I have a data frame like this, with different observations for each id:
我有一个这样的数据框,每个id都有不同的观察结果:
library(dplyr)
df <- data.frame(id=c(1,1,1,1,1,2,2,3), v1= rnorm(8), v2=rnorm(8))
I then group by id:
然后我按ID分组:
by_id <- group_by(df, id)
Now I want to calculate mean and sd of the observations of v1 for each id. This is easy with summarise:
现在我想计算每个id的v1观测值的平均值和sd。总结一下这很简单:
df2 <- summarise(by_id,
v1.mean=mean(v1),
v1.sd=sd(v1))
Now I want to add the slope of a linear regression of v1 and v2
现在我想添加v1和v2的线性回归的斜率
df2 <- summarise(by_id,
v1.mean=mean(v1),
v1.sd=sd(v1),
slope=as.vector(coef(lm(v1~v2,na.action="na.omit")[2])))
However, this fails, I think because one person (id=3) has only one observation and thus cannot build a linear model.
然而,这失败了,我认为因为一个人(id = 3)只有一个观察,因此不能建立一个线性模型。
I also tried
我也试过了
slope=ifelse(n()==1,0,as.vector(coef(lm(v1~v2,na.action="na.omit")[2]))))

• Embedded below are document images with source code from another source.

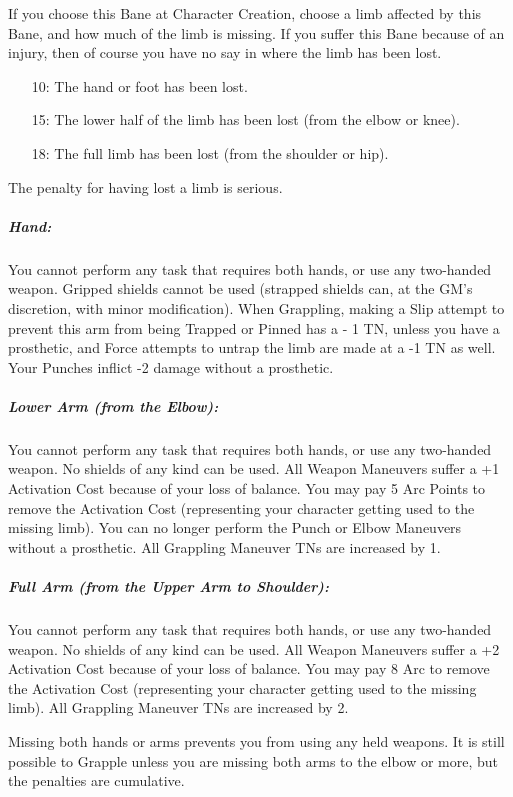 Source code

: \documentclass[oneside,11pt,english]{book}
\begin{document}
If you choose this Bane at Character Creation, choose a limb affected by this Bane, and how much of the limb is missing. If you suffer this Bane because of an injury, then of course you have no say in where the limb has been lost.
\begin{itemize}
	\item [10:] The hand or foot has been lost.
	\item [15:] The lower half of the limb has been lost (from the elbow or knee).
	\item [18:] The full limb has been lost (from the shoulder or hip).
\end{itemize}
The penalty for having lost a limb is serious.
\vspace*{-10pt}\subparagraph*{Hand:}
You cannot perform any task that requires both hands, or use any two-handed weapon. Gripped 
shields cannot be used (strapped shields can, at the GM’s discretion, with minor modification). 
When Grappling, making a Slip attempt to prevent this arm from being Trapped or Pinned has a -
1 TN, unless you have a prosthetic, and Force attempts to untrap the limb are made at a -1 TN as 
well. Your Punches inflict -2 damage without a prosthetic. 
\vspace*{-10pt}\subparagraph*{Lower Arm (from the Elbow):}
You cannot perform any task that requires both hands, or use any two-handed weapon. No shields 
of any kind can be used. All Weapon Maneuvers suffer a +1 Activation Cost because of your loss 
of balance. You may pay 5 Arc Points to remove the Activation Cost (representing your character 
getting used to the missing limb). You can no longer perform the Punch or Elbow Maneuvers 
without a prosthetic. All Grappling Maneuver TNs are increased by 1. 
\vspace*{-10pt}\subparagraph*{Full Arm (from the Upper Arm to Shoulder):}
You cannot perform any task that requires both hands, or use any two-handed weapon. No shields 
of any kind can be used. All Weapon Maneuvers suffer a +2 Activation Cost because of your loss 
of balance. You may pay 8 Arc to remove the Activation Cost (representing your character 
getting used to the missing limb). All Grappling Maneuver TNs are increased by 2. 

Missing both hands or arms prevents you from using any held weapons. It is still possible to 
Grapple unless you are missing both arms to the elbow or more, but the penalties are cumulative. 
\end{document}
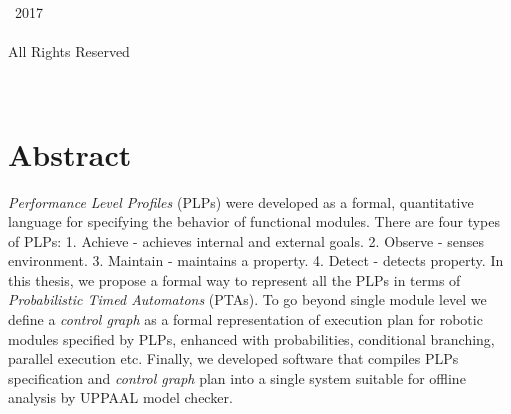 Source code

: \pagestyle{plain}









\begingroup
\centering
{}
\null
\vfill
{\sffamily\textcopyright}~2017
\\[0.5em]
\AuthorName
\\[0.5em]
All Rights Reserved
\par
\endgroup



\begingroup
\centering
{}
~
\\[1in]
\textit{}
\par
\endgroup

\cleardoublepage


\chapter*{Abstract}


\textit{Performance Level Profiles} (PLPs) were developed as a formal, quantitative language for specifying the behavior of functional modules. There are four types of PLPs: 1. Achieve - achieves internal and external goals. 2. Observe - senses environment. 3. Maintain - maintains a property. 4. Detect - detects property. In this thesis, we propose a formal way to represent all the PLPs in terms of \textit{Probabilistic Timed Automatons} (PTAs). To go beyond single module level we define a \textit{control graph} as a formal representation of execution plan for robotic modules specified by PLPs, enhanced with probabilities, conditional branching, parallel execution etc. Finally, we developed software that compiles PLPs specification and \textit{control graph} plan into a single system suitable for offline analysis by UPPAAL model checker.\\



\tableofcontents



\cleardoublepage

\mainmatter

but it does not work either. Is there an easy solution for this?
但它也不起作用。有一个简单的解决方案吗?
Not that it may also be the case that if I have more than one observation but for example v2 has a missing value, so the lm might also fail.

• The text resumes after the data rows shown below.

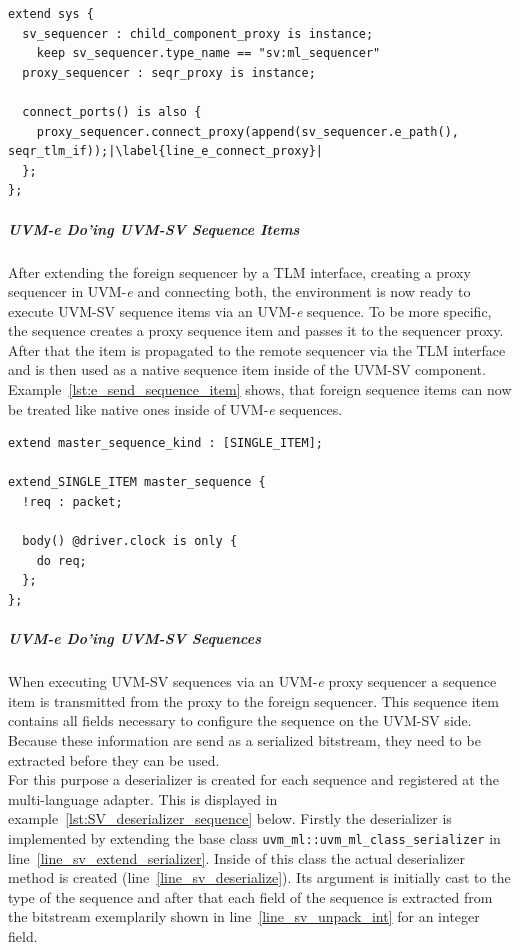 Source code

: \begin{lstlisting}[frame=htrbl, caption={\textit{e}: connecting the proxy sequencer and foreign sequencer},
label={lst:e_connect_proxy}]
extend sys {
  sv_sequencer : child_component_proxy is instance;
    keep sv_sequencer.type_name == "sv:ml_sequencer"
  proxy_sequencer : seqr_proxy is instance;
  
  connect_ports() is also {
    proxy_sequencer.connect_proxy(append(sv_sequencer.e_path(), seqr_tlm_if));|\label{line_e_connect_proxy}|
  }; 
};
\end{lstlisting}
\subparagraph{UVM-\textit{e} Do'ing UVM-SV Sequence Items}
After extending the foreign sequencer by a TLM interface, creating a proxy sequencer in UVM-\textit{e} and connecting both, the environment is now ready to execute UVM-SV sequence items via an UVM-\textit{e} sequence. To be more specific, the sequence creates a proxy sequence item and passes it to the sequencer proxy. After that the item is propagated to the remote sequencer via the TLM interface and is then used as a native sequence item inside of the UVM-SV component.\\
Example~\ref{lst:e_send_sequence_item} shows, that foreign sequence items can now be treated like native ones inside of UVM-\textit{e} sequences.
\lstset{language=e, numbers = left, escapechar=|, breaklines=true}
\begin{lstlisting}[frame=htrbl, caption={\textit{e}: sending an UVM-SV sequence item  from  an UVM-\textit{e} sequence},
label={lst:e_send_sequence_item}]
extend master_sequence_kind : [SINGLE_ITEM];

extend_SINGLE_ITEM master_sequence {
  !req : packet;
  
  body() @driver.clock is only {
    do req;
  };
};
\end{lstlisting}
\subparagraph{UVM-\textit{e} Do'ing UVM-SV Sequences}
When executing UVM-SV sequences via an UVM-\textit{e} proxy sequencer a sequence item is transmitted from the proxy to the foreign sequencer. This sequence item contains all fields necessary to configure the sequence on the UVM-SV side. Because these information are send as a serialized bitstream, they need to be extracted before they can be used.\\
For this purpose a deserializer is created for each sequence and registered at the multi-language adapter. This is displayed in example~\ref{lst:SV_deserializer_sequence} below. Firstly the deserializer is implemented by extending the base class \lstinline$uvm_ml::uvm_ml_class_serializer$ in line~\ref{line_sv_extend_serializer}. Inside of this class the actual deserializer method is created (line~\ref{line_sv_deserialize}). Its argument is initially cast to the type of the sequence and after that each field of the sequence is extracted from the bitstream exemplarily shown in line~\ref{line_sv_unpack_int} for an integer field.
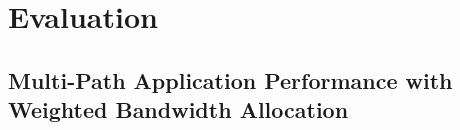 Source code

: \section{Evaluation}


\subsection{Multi-Path Application Performance with Weighted Bandwidth Allocation}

并非如果我有多个观察但是例如v2具有缺失值,那么lm也可能失败。
1 个解决方案
#1
6
you can try this
你可以试试这个
group_by(df, id) %>% do(fit = lm(v1~v2, .)) %>% summarise(intercept = coef(fit)[1], slope= coef(fit)[2])
Source: local data frame [3 x 2]
intercept slope
1 -0.3116880 0.2698022
2 -1.2303663 0.4949600
3 0.3169372 NA
note the use of do and . inside the lm function.
注意使用do和。在lm函数里面。
#1
6
you can try this
你可以试试这个
group_by(df, id) %>% do(fit = lm(v1~v2, .)) %>% summarise(intercept = coef(fit)[1], slope= coef(fit)[2])
Source: local data frame [3 x 2]
intercept slope
1 -0.3116880 0.2698022
2 -1.2303663 0.4949600
3 0.3169372 NA
note the use of do and . inside the lm function.
注意使用do和。在lm函数里面。